*What is required*:
Find each line in the records below that contains the word "pane", and copy it out.

(Saved data entries)
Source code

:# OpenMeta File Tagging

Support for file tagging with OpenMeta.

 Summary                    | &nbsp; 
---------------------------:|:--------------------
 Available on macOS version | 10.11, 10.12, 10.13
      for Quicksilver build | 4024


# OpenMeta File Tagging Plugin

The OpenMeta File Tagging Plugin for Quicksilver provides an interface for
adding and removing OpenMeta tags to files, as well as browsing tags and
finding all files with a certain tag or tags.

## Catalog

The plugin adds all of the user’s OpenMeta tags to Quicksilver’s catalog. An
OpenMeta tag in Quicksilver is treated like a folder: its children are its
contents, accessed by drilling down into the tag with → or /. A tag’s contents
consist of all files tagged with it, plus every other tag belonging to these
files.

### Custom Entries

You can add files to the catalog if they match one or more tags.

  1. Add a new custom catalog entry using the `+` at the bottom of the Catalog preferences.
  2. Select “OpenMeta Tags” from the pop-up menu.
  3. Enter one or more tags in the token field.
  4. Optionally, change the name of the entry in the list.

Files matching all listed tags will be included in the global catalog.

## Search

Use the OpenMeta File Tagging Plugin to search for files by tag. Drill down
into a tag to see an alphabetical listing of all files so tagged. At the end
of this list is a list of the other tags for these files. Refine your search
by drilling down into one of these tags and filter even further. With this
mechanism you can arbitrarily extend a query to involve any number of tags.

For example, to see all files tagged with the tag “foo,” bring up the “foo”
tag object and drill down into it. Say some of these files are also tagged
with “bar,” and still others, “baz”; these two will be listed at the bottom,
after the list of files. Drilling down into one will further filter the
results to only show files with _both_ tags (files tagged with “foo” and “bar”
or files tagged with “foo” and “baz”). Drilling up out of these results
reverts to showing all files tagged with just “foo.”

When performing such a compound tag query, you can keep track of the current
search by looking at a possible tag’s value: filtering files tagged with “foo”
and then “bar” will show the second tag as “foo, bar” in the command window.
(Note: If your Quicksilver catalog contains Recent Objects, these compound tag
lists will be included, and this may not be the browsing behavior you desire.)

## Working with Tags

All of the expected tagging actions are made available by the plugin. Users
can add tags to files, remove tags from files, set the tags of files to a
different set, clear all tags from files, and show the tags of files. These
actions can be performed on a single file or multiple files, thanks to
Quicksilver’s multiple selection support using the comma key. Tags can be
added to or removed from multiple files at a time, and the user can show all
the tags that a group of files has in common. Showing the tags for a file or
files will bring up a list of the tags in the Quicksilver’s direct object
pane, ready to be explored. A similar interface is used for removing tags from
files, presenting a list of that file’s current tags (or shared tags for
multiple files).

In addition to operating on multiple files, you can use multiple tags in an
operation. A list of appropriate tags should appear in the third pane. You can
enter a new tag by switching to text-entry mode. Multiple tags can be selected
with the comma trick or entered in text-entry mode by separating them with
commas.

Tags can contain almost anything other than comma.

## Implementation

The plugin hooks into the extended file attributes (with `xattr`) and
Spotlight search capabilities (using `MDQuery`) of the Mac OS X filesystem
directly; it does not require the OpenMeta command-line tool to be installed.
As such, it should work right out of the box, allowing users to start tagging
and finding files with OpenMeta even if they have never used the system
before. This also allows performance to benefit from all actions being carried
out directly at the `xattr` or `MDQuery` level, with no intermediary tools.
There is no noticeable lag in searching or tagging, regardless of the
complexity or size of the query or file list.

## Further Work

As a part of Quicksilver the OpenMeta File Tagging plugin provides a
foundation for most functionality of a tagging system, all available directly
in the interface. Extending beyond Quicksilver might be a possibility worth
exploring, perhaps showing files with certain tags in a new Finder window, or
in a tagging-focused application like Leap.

*Expected answer*:
pane, ready to be explored. A similar interface is used for removing tags from
operation. A list of appropriate tags should appear in the third pane. You can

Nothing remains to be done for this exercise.